STAY ALIVE USING EQUIPMENT (HI DERE), Monday, 5 April 2010 15:55 (fourteen years ago) link

Cool.

Also lol @ 2006 pre-foodie me.

jam master (jaymc), Monday, 5 April 2010 16:27 (fourteen years ago) link

one month passes...

just watched that episode - kinda cool but they moved too fast through the technique part imo

retarded candle burning at both ends (dyao), Friday, 14 May 2010 12:52 (fourteen years ago) link

also lol @ the number one ingredient to make all these things taste good being butter

retarded candle burning at both ends (dyao), Friday, 14 May 2010 12:52 (fourteen years ago) link

The amount of fat and oil that Conant put into his pasta was mind-blowing.

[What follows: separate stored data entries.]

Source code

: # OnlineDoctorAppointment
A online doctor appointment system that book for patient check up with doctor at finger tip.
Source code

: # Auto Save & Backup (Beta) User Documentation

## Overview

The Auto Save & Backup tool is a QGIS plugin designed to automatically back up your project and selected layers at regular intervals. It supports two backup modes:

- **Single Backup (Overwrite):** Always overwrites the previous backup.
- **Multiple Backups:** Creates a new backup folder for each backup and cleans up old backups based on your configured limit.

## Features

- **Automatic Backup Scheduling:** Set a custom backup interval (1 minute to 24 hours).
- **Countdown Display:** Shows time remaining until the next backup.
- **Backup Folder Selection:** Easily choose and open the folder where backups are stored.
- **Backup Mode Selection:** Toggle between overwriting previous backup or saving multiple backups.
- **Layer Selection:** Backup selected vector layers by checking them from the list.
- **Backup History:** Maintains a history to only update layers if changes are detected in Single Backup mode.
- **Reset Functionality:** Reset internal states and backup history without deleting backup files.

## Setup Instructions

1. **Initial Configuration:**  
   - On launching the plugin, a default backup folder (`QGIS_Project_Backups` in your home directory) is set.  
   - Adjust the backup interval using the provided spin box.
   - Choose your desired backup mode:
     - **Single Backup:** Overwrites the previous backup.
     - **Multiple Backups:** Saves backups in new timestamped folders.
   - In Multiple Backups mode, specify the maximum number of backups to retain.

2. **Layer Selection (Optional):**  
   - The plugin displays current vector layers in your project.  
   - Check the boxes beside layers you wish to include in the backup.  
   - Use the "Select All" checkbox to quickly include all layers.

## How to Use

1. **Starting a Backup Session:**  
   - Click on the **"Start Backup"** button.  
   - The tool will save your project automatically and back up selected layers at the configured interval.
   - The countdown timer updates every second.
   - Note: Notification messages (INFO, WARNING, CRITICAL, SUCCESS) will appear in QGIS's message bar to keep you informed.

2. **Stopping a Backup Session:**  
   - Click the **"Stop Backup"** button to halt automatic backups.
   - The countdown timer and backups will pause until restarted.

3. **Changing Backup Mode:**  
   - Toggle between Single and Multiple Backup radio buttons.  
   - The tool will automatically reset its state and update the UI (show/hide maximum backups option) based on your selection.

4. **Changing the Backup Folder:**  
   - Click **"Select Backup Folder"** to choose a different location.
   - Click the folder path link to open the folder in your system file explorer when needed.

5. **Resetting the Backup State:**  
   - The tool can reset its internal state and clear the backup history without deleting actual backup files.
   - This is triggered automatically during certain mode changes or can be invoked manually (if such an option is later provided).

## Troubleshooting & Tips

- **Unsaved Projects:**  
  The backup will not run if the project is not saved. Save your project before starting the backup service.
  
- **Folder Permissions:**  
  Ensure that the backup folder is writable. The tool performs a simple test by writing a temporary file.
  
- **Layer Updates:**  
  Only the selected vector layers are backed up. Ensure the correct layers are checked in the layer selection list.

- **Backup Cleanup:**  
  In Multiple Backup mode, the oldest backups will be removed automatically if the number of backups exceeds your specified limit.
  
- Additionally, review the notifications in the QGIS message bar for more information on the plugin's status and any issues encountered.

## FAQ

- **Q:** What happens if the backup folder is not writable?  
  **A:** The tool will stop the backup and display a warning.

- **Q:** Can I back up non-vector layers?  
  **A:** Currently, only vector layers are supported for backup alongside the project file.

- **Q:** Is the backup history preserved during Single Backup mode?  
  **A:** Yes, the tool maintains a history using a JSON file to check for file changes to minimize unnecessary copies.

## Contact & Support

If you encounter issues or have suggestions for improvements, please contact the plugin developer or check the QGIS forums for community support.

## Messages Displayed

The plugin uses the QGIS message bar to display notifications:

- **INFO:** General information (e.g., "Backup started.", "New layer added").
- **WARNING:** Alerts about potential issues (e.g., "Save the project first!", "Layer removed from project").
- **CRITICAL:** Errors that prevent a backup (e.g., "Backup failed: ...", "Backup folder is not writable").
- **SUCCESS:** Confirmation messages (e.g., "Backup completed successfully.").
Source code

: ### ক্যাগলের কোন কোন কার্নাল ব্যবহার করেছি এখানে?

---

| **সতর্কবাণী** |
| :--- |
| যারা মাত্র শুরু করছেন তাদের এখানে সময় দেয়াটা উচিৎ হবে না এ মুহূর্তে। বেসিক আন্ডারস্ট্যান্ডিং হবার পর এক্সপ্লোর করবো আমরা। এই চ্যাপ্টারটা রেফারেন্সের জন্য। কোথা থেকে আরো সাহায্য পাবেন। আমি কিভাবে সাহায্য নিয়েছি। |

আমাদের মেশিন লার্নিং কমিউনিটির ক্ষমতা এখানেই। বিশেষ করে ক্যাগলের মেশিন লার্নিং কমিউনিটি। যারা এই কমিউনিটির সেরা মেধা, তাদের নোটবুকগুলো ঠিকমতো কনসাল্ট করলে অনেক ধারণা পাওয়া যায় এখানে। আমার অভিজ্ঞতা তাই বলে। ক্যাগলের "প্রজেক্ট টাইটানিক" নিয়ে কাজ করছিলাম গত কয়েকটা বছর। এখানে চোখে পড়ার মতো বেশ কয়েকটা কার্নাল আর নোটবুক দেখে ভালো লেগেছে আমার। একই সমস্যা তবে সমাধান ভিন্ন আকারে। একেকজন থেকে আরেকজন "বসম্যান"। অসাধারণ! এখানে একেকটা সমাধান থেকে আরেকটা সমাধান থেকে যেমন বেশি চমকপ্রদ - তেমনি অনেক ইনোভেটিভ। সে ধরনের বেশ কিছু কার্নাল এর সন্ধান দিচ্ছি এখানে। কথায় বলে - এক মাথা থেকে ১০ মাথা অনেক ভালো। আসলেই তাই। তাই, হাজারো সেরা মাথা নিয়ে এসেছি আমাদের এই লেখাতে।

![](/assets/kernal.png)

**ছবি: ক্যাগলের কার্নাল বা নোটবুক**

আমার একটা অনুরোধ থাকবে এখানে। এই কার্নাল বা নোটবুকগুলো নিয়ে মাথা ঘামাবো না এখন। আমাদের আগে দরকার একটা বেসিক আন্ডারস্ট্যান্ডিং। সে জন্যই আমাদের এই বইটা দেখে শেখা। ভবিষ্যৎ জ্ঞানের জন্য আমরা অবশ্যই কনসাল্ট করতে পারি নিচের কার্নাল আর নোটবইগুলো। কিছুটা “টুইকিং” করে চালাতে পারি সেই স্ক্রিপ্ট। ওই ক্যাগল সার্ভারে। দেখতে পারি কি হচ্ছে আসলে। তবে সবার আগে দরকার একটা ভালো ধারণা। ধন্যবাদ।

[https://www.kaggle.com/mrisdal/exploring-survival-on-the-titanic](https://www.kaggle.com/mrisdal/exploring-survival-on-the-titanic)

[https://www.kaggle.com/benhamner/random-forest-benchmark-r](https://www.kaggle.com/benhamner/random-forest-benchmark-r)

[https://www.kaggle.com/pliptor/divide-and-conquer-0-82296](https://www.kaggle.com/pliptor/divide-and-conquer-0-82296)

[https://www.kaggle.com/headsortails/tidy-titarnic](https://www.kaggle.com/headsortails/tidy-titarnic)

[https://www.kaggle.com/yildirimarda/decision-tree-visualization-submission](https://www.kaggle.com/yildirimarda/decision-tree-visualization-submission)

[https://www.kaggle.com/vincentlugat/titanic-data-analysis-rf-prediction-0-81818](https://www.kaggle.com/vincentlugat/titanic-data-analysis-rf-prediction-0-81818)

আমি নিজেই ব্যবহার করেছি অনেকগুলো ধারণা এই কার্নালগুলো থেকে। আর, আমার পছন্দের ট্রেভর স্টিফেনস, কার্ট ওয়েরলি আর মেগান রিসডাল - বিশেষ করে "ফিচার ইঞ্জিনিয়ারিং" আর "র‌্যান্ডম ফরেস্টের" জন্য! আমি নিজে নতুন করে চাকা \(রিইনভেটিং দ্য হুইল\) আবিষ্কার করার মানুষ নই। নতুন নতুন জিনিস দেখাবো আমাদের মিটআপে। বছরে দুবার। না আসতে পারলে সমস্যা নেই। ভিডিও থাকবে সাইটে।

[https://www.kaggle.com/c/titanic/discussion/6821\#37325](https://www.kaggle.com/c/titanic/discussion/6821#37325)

Bill Magill, Friday, 14 May 2010 13:54 (fourteen years ago) link

also lol @ the number one ingredient to make all these things taste good being butter

really does make the difference with his burger recipe/technique tho

#klohasmadecrazierpoliticalpredictions (stevie), Friday, 14 May 2010 13:57 (fourteen years ago) link

wish I had a griddle at home to test it out on :|

retarded candle burning at both ends (dyao), Friday, 14 May 2010 17:26 (fourteen years ago) link

is this a streamable thing?

Astronaut Mike Dexter (Jimmy The Mod Awaits The Return Of His Beloved), Friday, 14 May 2010 17:35 (fourteen years ago) link

you can "stream" it a "bit" if you get my "tortured metaphor"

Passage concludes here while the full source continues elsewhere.